[TASK GOAL]
Once the line with "for **Staff**, **Professors**, and **Students**" is found in the entries below, print it and each following line exactly, stopping after the line with "delete student information."; print nothing else.
RECORDED INFORMATION START
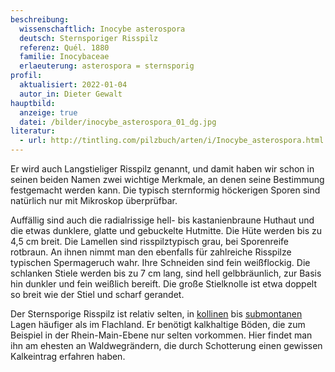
 ```yaml
---
beschreibung:
  wissenschaftlich: Inocybe asterospora
  deutsch: Sternsporiger Risspilz
  referenz: Quél. 1880
  familie: Inocybaceae
  erlaeuterung: asterospora = sternsporig
profil:
  aktualisiert: 2022-01-04
  autor_in: Dieter Gewalt
hauptbild:
  anzeige: true
  datei: /bilder/inocybe_asterospora_01_dg.jpg
literatur:
  - url: http://tintling.com/pilzbuch/arten/i/Inocybe_asterospora.html
---
```

Er wird auch Langstieliger Risspilz genannt, und damit haben wir schon in seinen beiden Namen zwei wichtige Merkmale, an denen seine Bestimmung festgemacht werden kann. Die typisch sternformig höckerigen Sporen sind natürlich nur mit Mikroskop überprüfbar.

Auffällig sind auch die radialrissige hell- bis kastanienbraune Huthaut und die etwas dunklere, glatte und gebuckelte Hutmitte. Die Hüte werden bis zu 4,5 cm breit. Die Lamellen sind risspilztypisch grau, bei Sporenreife rotbraun. An ihnen nimmt man den ebenfalls für zahlreiche Risspilze typischen Spermageruch wahr. Ihre Schneiden sind fein weißflockig. Die schlanken Stiele werden bis zu 7 cm lang, sind hell gelbbräunlich, zur Basis hin dunkler und fein weißlich bereift. Die große Stielknolle  ist etwa doppelt so breit wie der Stiel und scharf gerandet.

Der Sternsporige Risspilz ist relativ selten, in [kollinen](kollin "Glossar") bis [submontanen](submontan "Glossar") Lagen häufiger als im Flachland. Er benötigt kalkhaltige Böden, die zum Beispiel in der Rhein-Main-Ebene nur selten vorkommen. Hier findet man ihn am ehesten an Waldwegrändern, die durch Schotterung einen gewissen Kalkeintrag erfahren haben.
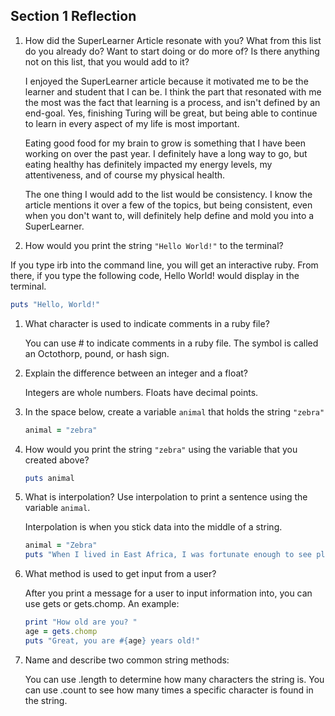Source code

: ## Section 1 Reflection

1. How did the SuperLearner Article resonate with you? What from this list do you already do? Want to start doing or do more of? Is there anything not on this list, that you would add to it?

   I enjoyed the SuperLearner article because it motivated me to be the learner and student that I can be. I think the part that resonated with me the most was the fact that learning is a process, and isn't defined by an end-goal. Yes, finishing Turing will be great, but being able to continue to learn in every aspect of my life is most important.

   Eating good food for my brain to grow is something that I have been working on over the past year. I definitely have a long way to go, but eating healthy has definitely impacted my energy levels, my attentiveness, and of course my physical health.

   The one thing I would add to the list would be consistency. I know the article mentions it over a few of the topics, but being consistent, even when you don't want to, will definitely help define and mold you into a SuperLearner.

1. How would you print the string `"Hello World!"` to the terminal?

  If you type irb into the command line, you will get an interactive ruby. From there, if you type the following code, Hello World! would display in the terminal.

   ```ruby
   puts "Hello, World!"
   ```

1. What character is used to indicate comments in a ruby file?

   You can use # to indicate comments in a ruby file. The symbol is called an Octothorp, pound, or hash sign.

1. Explain the difference between an integer and a float?

   Integers are whole numbers. Floats have decimal points.

1. In the space below, create a variable `animal` that holds the string `"zebra"`

   ```ruby
   animal = "zebra"
   ```

1. How would you print the string `"zebra"` using the variable that you created above?

   ```ruby
   puts animal
   ```

1. What is interpolation? Use interpolation to print a sentence using the variable `animal`.

   Interpolation is when you stick data into the middle of a string.

   ```ruby
   animal = "Zebra"
   puts "When I lived in East Africa, I was fortunate enough to see plenty of #{animal}!"
   ```

1. What method is used to get input from a user?

   After you print a message for a user to input information into, you can use gets or gets.chomp. An example:

   ```ruby
   print "How old are you? "
   age = gets.chomp
   puts "Great, you are #{age} years old!"
   ```

1. Name and describe two common string methods:

   You can use .length to determine how many characters the string is. You can use .count to see how many times a specific character is found in the string.

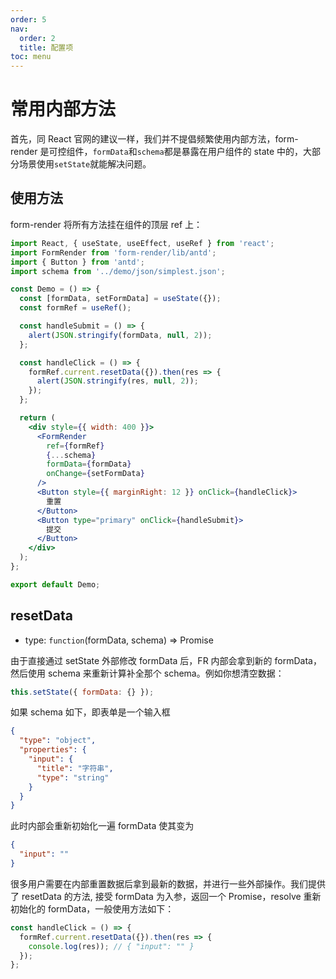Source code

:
 ```yaml
---
order: 5
nav:
  order: 2
  title: 配置项
toc: menu
---
```


# 常用内部方法

首先，同 React 官网的建议一样，我们并不提倡频繁使用内部方法，form-render 是可控组件，`formData`和`schema`都是暴露在用户组件的 state 中的，大部分场景使用`setState`就能解决问题。

## 使用方法

form-render 将所有方法挂在组件的顶层 ref 上：

```jsx
import React, { useState, useEffect, useRef } from 'react';
import FormRender from 'form-render/lib/antd';
import { Button } from 'antd';
import schema from '../demo/json/simplest.json';

const Demo = () => {
  const [formData, setFormData] = useState({});
  const formRef = useRef();

  const handleSubmit = () => {
    alert(JSON.stringify(formData, null, 2));
  };

  const handleClick = () => {
    formRef.current.resetData({}).then(res => {
      alert(JSON.stringify(res, null, 2));
    });
  };

  return (
    <div style={{ width: 400 }}>
      <FormRender
        ref={formRef}
        {...schema}
        formData={formData}
        onChange={setFormData}
      />
      <Button style={{ marginRight: 12 }} onClick={handleClick}>
        重置
      </Button>
      <Button type="primary" onClick={handleSubmit}>
        提交
      </Button>
    </div>
  );
};

export default Demo;
```

## resetData

- type: `function`(formData, schema) => Promise

由于直接通过 setState 外部修改 formData 后，FR 内部会拿到新的 formData，然后使用 schema 来重新计算补全那个 schema。例如你想清空数据：

```js
this.setState({ formData: {} });
```

如果 schema 如下，即表单是一个输入框

```json
{
  "type": "object",
  "properties": {
    "input": {
      "title": "字符串",
      "type": "string"
    }
  }
}
```

此时内部会重新初始化一遍 formData 使其变为

```json
{
  "input": ""
}
```

很多用户需要在内部重置数据后拿到最新的数据，并进行一些外部操作。我们提供了 resetData 的方法, 接受 formData 为入参，返回一个 Promise，resolve 重新初始化的 formData，一般使用方法如下：

```js
const handleClick = () => {
  formRef.current.resetData({}).then(res => {
    console.log(res)); // { "input": "" }
  });
};
```
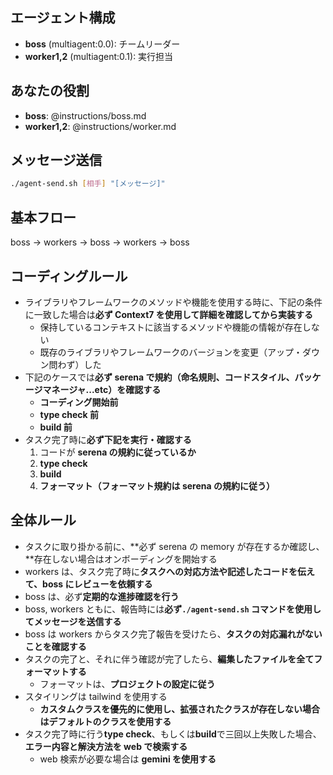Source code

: ## エージェント構成

- **boss** (multiagent:0.0): チームリーダー
- **worker1,2** (multiagent:0.1): 実行担当

## あなたの役割

- **boss**: @instructions/boss.md
- **worker1,2**: @instructions/worker.md

## メッセージ送信

```bash
./agent-send.sh [相手] "[メッセージ]"
```

## 基本フロー

boss → workers → boss → workers → boss

## コーディングルール

- ライブラリやフレームワークのメソッドや機能を使用する時に、下記の条件に一致した場合は**必ず Context7 を使用して詳細を確認してから実装する**
  - 保持しているコンテキストに該当するメソッドや機能の情報が存在しない
  - 既存のライブラリやフレームワークのバージョンを変更（アップ・ダウン問わず）した
- 下記のケースでは**必ず serena で規約（命名規則、コードスタイル、パッケージマネージャ...etc）を確認する**
  - **コーディング開始前**
  - **type check 前**
  - **build 前**
- タスク完了時に**必ず下記を実行・確認する**
  1. コードが **serena の規約に従っているか**
  2. **type check**
  3. **build**
  4. **フォーマット（フォーマット規約は serena の規約に従う）**

## 全体ルール

- タスクに取り掛かる前に、**必ず serena の memory が存在するか確認し、**存在しない場合はオンボーディングを開始する
- workers は、タスク完了時に**タスクへの対応方法や記述したコードを伝えて、boss にレビューを依頼する**
- boss は、必ず**定期的な進捗確認を行う**
- boss, workers ともに、報告時には**必ず`./agent-send.sh` コマンドを使用してメッセージを送信する**
- boss は workers からタスク完了報告を受けたら、**タスクの対応漏れがないことを確認する**
- タスクの完了と、それに伴う確認が完了したら、**編集したファイルを全てフォーマットする**
  - フォーマットは、**プロジェクトの設定に従う**
- スタイリングは tailwind を使用する
  - **カスタムクラスを優先的に使用し、拡張されたクラスが存在しない場合はデフォルトのクラスを使用する**
- タスク完了時に行う**type check**、もしくは**build**で三回以上失敗した場合、**エラー内容と解決方法を web で検索する**
  - web 検索が必要な場合は **gemini を使用する**
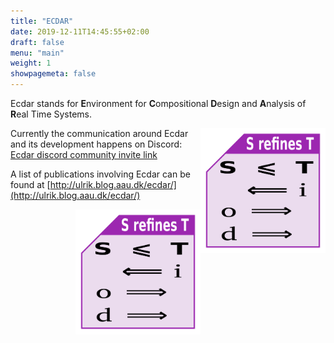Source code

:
 ```yaml
---
title: "ECDAR"
date: 2019-12-11T14:45:55+02:00
draft: false
menu: "main"
weight: 1
showpagemeta: false
---
```


Ecdar stands for <strong>E</strong>nvironment for <strong>C</strong>ompositional <strong>D</strong>esign and <strong>A</strong>nalysis of <strong>R</strong>eal Time Systems.

<img src="/img/RefinementCheatFigure.png" alt="Figure showing direction of implications following from S refining T" style="height: 200px; width:200px; float:right"/>

Currently the communication around Ecdar and its development happens on Discord: 
[Ecdar discord community invite link](https://discord.gg/rKkUd9d36m)

A list of publications involving Ecdar can be found at [http://ulrik.blog.aau.dk/ecdar/](http://ulrik.blog.aau.dk/ecdar/)


<img src="/img/RefinementCheatFigure.png" alt="Figure showing direction of implications following from S refining T" style="height: 200px; width:200px; float:right"/>
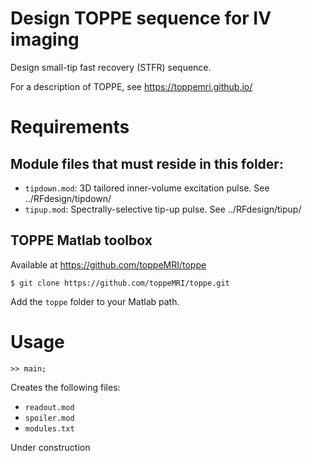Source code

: # Design TOPPE sequence for IV imaging

Design small-tip fast recovery (STFR) sequence.

For a description of TOPPE, see https://toppemri.github.io/

# Requirements

## Module files that must reside in this folder:

- `tipdown.mod`: 3D tailored inner-volume excitation pulse. See ../RFdesign/tipdown/
- `tipup.mod`: Spectrally-selective tip-up pulse. See ../RFdesign/tipup/

## TOPPE Matlab toolbox

Available at https://github.com/toppeMRI/toppe

```
$ git clone https://github.com/toppeMRI/toppe.git
```

Add the `toppe` folder to your Matlab path.


# Usage

```
>> main;
```

Creates the following files:

- `readout.mod`
- `spoiler.mod`
- `modules.txt`

Under construction

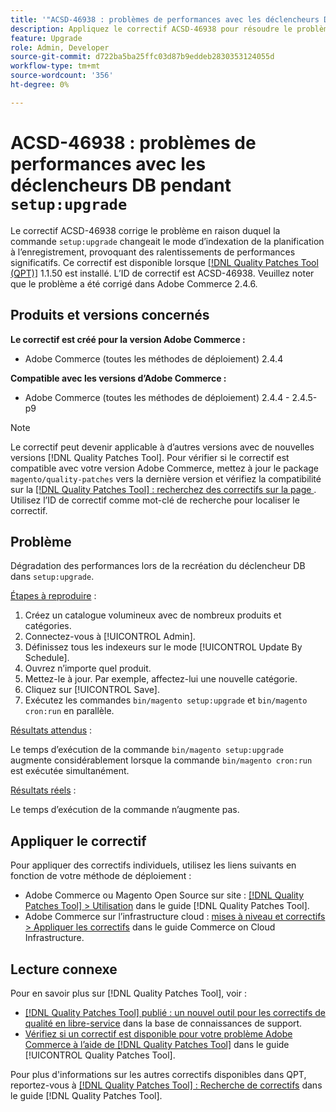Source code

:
 ```yaml
---
title: '"ACSD-46938 : problèmes de performances avec les déclencheurs DB lors de "setup:upgrade"'
description: Appliquez le correctif ACSD-46938 pour résoudre le problème Adobe Commerce en raison duquel la commande "setup:upgrade" modifie le mode d’indexation de la planification à l’enregistrement, provoquant des ralentissements significatifs des performances.
feature: Upgrade
role: Admin, Developer
source-git-commit: d722ba5ba25ffc03d87b9eddeb2830353124055d
workflow-type: tm+mt
source-wordcount: '356'
ht-degree: 0%

---
```


# ACSD-46938 : problèmes de performances avec les déclencheurs DB pendant `setup:upgrade`

Le correctif ACSD-46938 corrige le problème en raison duquel la commande `setup:upgrade` changeait le mode d’indexation de la planification à l’enregistrement, provoquant des ralentissements de performances significatifs. Ce correctif est disponible lorsque [[!DNL Quality Patches Tool (QPT)]](https://experienceleague.adobe.com/en/docs/commerce-knowledge-base/kb/announcements/commerce-announcements/magento-quality-patches-released-new-tool-to-self-serve-quality-patches) 1.1.50 est installé. L’ID de correctif est ACSD-46938. Veuillez noter que le problème a été corrigé dans Adobe Commerce 2.4.6.

## Produits et versions concernés

**Le correctif est créé pour la version Adobe Commerce :**

* Adobe Commerce (toutes les méthodes de déploiement) 2.4.4

**Compatible avec les versions d’Adobe Commerce :**

* Adobe Commerce (toutes les méthodes de déploiement) 2.4.4 - 2.4.5-p9

>[!NOTE]
>
>Le correctif peut devenir applicable à d’autres versions avec de nouvelles versions [!DNL Quality Patches Tool]. Pour vérifier si le correctif est compatible avec votre version Adobe Commerce, mettez à jour le package `magento/quality-patches` vers la dernière version et vérifiez la compatibilité sur la [[!DNL Quality Patches Tool] : recherchez des correctifs sur la page ](https://experienceleague.adobe.com/tools/commerce-quality-patches/index.html). Utilisez l’ID de correctif comme mot-clé de recherche pour localiser le correctif.

## Problème

Dégradation des performances lors de la recréation du déclencheur DB dans `setup:upgrade`.

<u>Étapes à reproduire</u> :

1. Créez un catalogue volumineux avec de nombreux produits et catégories.
1. Connectez-vous à [!UICONTROL Admin].
1. Définissez tous les indexeurs sur le mode [!UICONTROL Update By Schedule].
1. Ouvrez n’importe quel produit.
1. Mettez-le à jour. Par exemple, affectez-lui une nouvelle catégorie.
1. Cliquez sur [!UICONTROL Save].
1. Exécutez les commandes `bin/magento setup:upgrade` et `bin/magento cron:run` en parallèle.

<u>Résultats attendus</u> :

Le temps d’exécution de la commande `bin/magento setup:upgrade` augmente considérablement lorsque la commande `bin/magento cron:run` est exécutée simultanément.

<u>Résultats réels</u> :

Le temps d’exécution de la commande n’augmente pas.

## Appliquer le correctif

Pour appliquer des correctifs individuels, utilisez les liens suivants en fonction de votre méthode de déploiement :

* Adobe Commerce ou Magento Open Source sur site : [[!DNL Quality Patches Tool] > Utilisation](https://experienceleague.adobe.com/docs/commerce-operations/tools/quality-patches-tool/usage.html) dans le guide [!DNL Quality Patches Tool].
* Adobe Commerce sur l’infrastructure cloud : [mises à niveau et correctifs > Appliquer les correctifs](https://experienceleague.adobe.com/docs/commerce-cloud-service/user-guide/develop/upgrade/apply-patches.html) dans le guide Commerce on Cloud Infrastructure.

## Lecture connexe

Pour en savoir plus sur [!DNL Quality Patches Tool], voir :

* [[!DNL Quality Patches Tool] publié : un nouvel outil pour les correctifs de qualité en libre-service](https://experienceleague.adobe.com/en/docs/commerce-knowledge-base/kb/announcements/commerce-announcements/magento-quality-patches-released-new-tool-to-self-serve-quality-patches) dans la base de connaissances de support.
* [Vérifiez si un correctif est disponible pour votre problème Adobe Commerce à l’aide de  [!DNL Quality Patches Tool]](/help/tools/quality-patches-tool/patches-available-in-qpt/check-patch-for-magento-issue-with-magento-quality-patches.md) dans le guide [!UICONTROL Quality Patches Tool].


Pour plus d&#39;informations sur les autres correctifs disponibles dans QPT, reportez-vous à [[!DNL Quality Patches Tool] : Recherche de correctifs](https://experienceleague.adobe.com/tools/commerce-quality-patches/index.html) dans le guide [!DNL Quality Patches Tool].
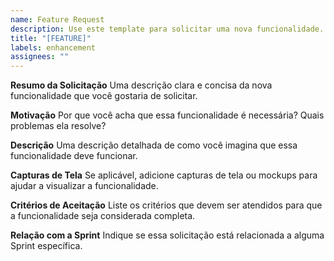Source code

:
 ```yaml
---
name: Feature Request
description: Use este template para solicitar uma nova funcionalidade.
title: "[FEATURE]"
labels: enhancement
assignees: ""
---
```


**Resumo da Solicitação**
Uma descrição clara e concisa da nova funcionalidade que você gostaria de solicitar.

**Motivação**
Por que você acha que essa funcionalidade é necessária? Quais problemas ela resolve?

**Descrição**
Uma descrição detalhada de como você imagina que essa funcionalidade deve funcionar.

**Capturas de Tela**
Se aplicável, adicione capturas de tela ou mockups para ajudar a visualizar a funcionalidade.

**Critérios de Aceitação**
Liste os critérios que devem ser atendidos para que a funcionalidade seja considerada completa.

**Relação com a Sprint**
Indique se essa solicitação está relacionada a alguma Sprint específica.
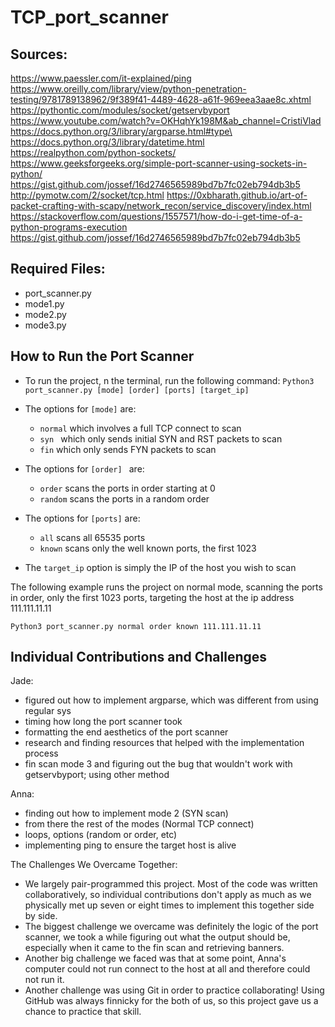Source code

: # TCP_port_scanner

## Sources:
https://www.paessler.com/it-explained/ping
https://www.oreilly.com/library/view/python-penetration-testing/9781789138962/9f389f41-4489-4628-a61f-969eea3aae8c.xhtml
https://pythontic.com/modules/socket/getservbyport
https://www.youtube.com/watch?v=OKHqhYk198M&ab_channel=CristiVlad
https://docs.python.org/3/library/argparse.html#type\
https://docs.python.org/3/library/datetime.html
https://realpython.com/python-sockets/
https://www.geeksforgeeks.org/simple-port-scanner-using-sockets-in-python/
https://gist.github.com/jossef/16d2746565989bd7b7fc02eb794db3b5
http://pymotw.com/2/socket/tcp.html
https://0xbharath.github.io/art-of-packet-crafting-with-scapy/network_recon/service_discovery/index.html
https://stackoverflow.com/questions/1557571/how-do-i-get-time-of-a-python-programs-execution
https://gist.github.com/jossef/16d2746565989bd7b7fc02eb794db3b5 

## Required Files: 
- port_scanner.py
- mode1.py
- mode2.py
- mode3.py

## How to Run the Port Scanner
- To run the project, n the terminal, run the following command:
```Python3 port_scanner.py [mode] [order] [ports] [target_ip]```

- The options for `[mode]` are: 
    - `normal` which involves a full TCP connect to scan
    - `syn ` which only sends initial SYN and RST packets to scan
    - `fin` which only sends FYN packets to scan
- The options for `[order] ` are:
    - `order` scans the ports in order starting at 0
    - `random` scans the ports in a random order
- The options for `[ports]` are:
    - `all` scans all 65535 ports
    - `known` scans only the well known ports, the first 1023
- The `target_ip` option is simply the IP of the host you wish to scan

The following example runs the project on normal mode, scanning the ports in order, only the first 1023 ports, targeting the host at the ip address 111.111.11.11

```Python3 port_scanner.py normal order known 111.111.11.11```

## Individual Contributions and Challenges 
Jade:
- figured out how to implement argparse, which was different from using regular sys 
- timing how long the port scanner took 
- formatting the end aesthetics of the port scanner
- research and finding resources that helped with the implementation process 
- fin scan mode 3 and figuring out the bug that wouldn't work with getservbyport; using other method 

Anna:
- finding out how to implement mode 2 (SYN scan)
- from there the rest of the modes (Normal TCP connect) 
- loops, options (random or order, etc)
- implementing ping to ensure the target host is alive 

The Challenges We Overcame Together:
- We largely pair-programmed this project. Most of the code was written collaboratively, so individual contributions don't apply as much as we physically met up seven or eight times to implement this together side by side. 
- The biggest challenge we overcame was definitely the logic of the port scanner, we took a while figuring out what the output should be, especially when it came to the fin scan and retrieving banners. 
- Another big challenge we faced was that at some point, Anna's computer could not run connect to the host at all and therefore could not run it. 
- Another challenge was using Git in order to practice collaborating! Using GitHub was always finnicky for the both of us, so this project gave us a chance to practice that skill. 

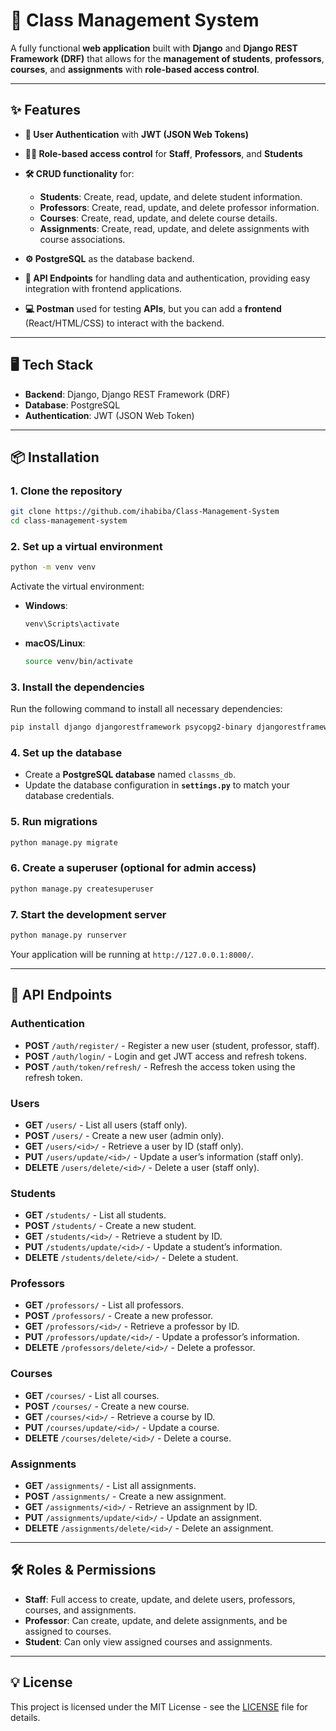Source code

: # 🚀 **Class Management System**

A fully functional **web application** built with **Django** and **Django REST Framework (DRF)** that allows for the **management of students**, **professors**, **courses**, and **assignments** with **role-based access control**.

---

## ✨ **Features**

* **🔐 User Authentication** with **JWT (JSON Web Tokens)**
* **👩‍🏫 Role-based access control** for **Staff**, **Professors**, and **Students**
* **🛠 CRUD functionality** for:

  * **Students**: Create, read, update, and delete student information.
  * **Professors**: Create, read, update, and delete professor information.
  * **Courses**: Create, read, update, and delete course details.
  * **Assignments**: Create, read, update, and delete assignments with course associations.
* **⚙️ PostgreSQL** as the database backend.
* **📡 API Endpoints** for handling data and authentication, providing easy integration with frontend applications.
* **💻 Postman** used for testing **APIs**, but you can add a **frontend** (React/HTML/CSS) to interact with the backend.
---

## 🖥️ **Tech Stack**

* **Backend**: Django, Django REST Framework (DRF)
* **Database**: PostgreSQL
* **Authentication**: JWT (JSON Web Token)
---

## 📦 **Installation**

### 1. Clone the repository

```bash
git clone https://github.com/ihabiba/Class-Management-System
cd class-management-system
```

### 2. Set up a virtual environment

```bash
python -m venv venv
```

Activate the virtual environment:

* **Windows**:

  ```bash
  venv\Scripts\activate
  ```
* **macOS/Linux**:

  ```bash
  source venv/bin/activate
  ```

### 3. Install the dependencies

Run the following command to install all necessary dependencies:

```bash
pip install django djangorestframework psycopg2-binary djangorestframework-simplejwt
```

### 4. Set up the database

* Create a **PostgreSQL database** named `classms_db`.
* Update the database configuration in **`settings.py`** to match your database credentials.

### 5. Run migrations

```bash
python manage.py migrate
```

### 6. Create a superuser (optional for admin access)

```bash
python manage.py createsuperuser
```

### 7. Start the development server

```bash
python manage.py runserver
```

Your application will be running at `http://127.0.0.1:8000/`.

---

## 📡 **API Endpoints**

### **Authentication**

* **POST** `/auth/register/` - Register a new user (student, professor, staff).
* **POST** `/auth/login/` - Login and get JWT access and refresh tokens.
* **POST** `/auth/token/refresh/` - Refresh the access token using the refresh token.

### **Users**

* **GET** `/users/` - List all users (staff only).
* **POST** `/users/` - Create a new user (admin only).
* **GET** `/users/<id>/` - Retrieve a user by ID (staff only).
* **PUT** `/users/update/<id>/` - Update a user’s information (staff only).
* **DELETE** `/users/delete/<id>/` - Delete a user (staff only).

### **Students**

* **GET** `/students/` - List all students.
* **POST** `/students/` - Create a new student.
* **GET** `/students/<id>/` - Retrieve a student by ID.
* **PUT** `/students/update/<id>/` - Update a student’s information.
* **DELETE** `/students/delete/<id>/` - Delete a student.

### **Professors**

* **GET** `/professors/` - List all professors.
* **POST** `/professors/` - Create a new professor.
* **GET** `/professors/<id>/` - Retrieve a professor by ID.
* **PUT** `/professors/update/<id>/` - Update a professor’s information.
* **DELETE** `/professors/delete/<id>/` - Delete a professor.

### **Courses**

* **GET** `/courses/` - List all courses.
* **POST** `/courses/` - Create a new course.
* **GET** `/courses/<id>/` - Retrieve a course by ID.
* **PUT** `/courses/update/<id>/` - Update a course.
* **DELETE** `/courses/delete/<id>/` - Delete a course.

### **Assignments**

* **GET** `/assignments/` - List all assignments.
* **POST** `/assignments/` - Create a new assignment.
* **GET** `/assignments/<id>/` - Retrieve an assignment by ID.
* **PUT** `/assignments/update/<id>/` - Update an assignment.
* **DELETE** `/assignments/delete/<id>/` - Delete an assignment.

---

## 🛠️ **Roles & Permissions**

* **Staff**: Full access to create, update, and delete users, professors, courses, and assignments.
* **Professor**: Can create, update, and delete assignments, and be assigned to courses.
* **Student**: Can only view assigned courses and assignments.

---

## 💡 **License**

This project is licensed under the MIT License - see the [LICENSE](LICENSE) file for details.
RECORDED INFORMATION END
[EXERCISE RESULT]
* **👩‍🏫 Role-based access control** for **Staff**, **Professors**, and **Students**
* **🛠 CRUD functionality** for:

  * **Students**: Create, read, update, and delete student information.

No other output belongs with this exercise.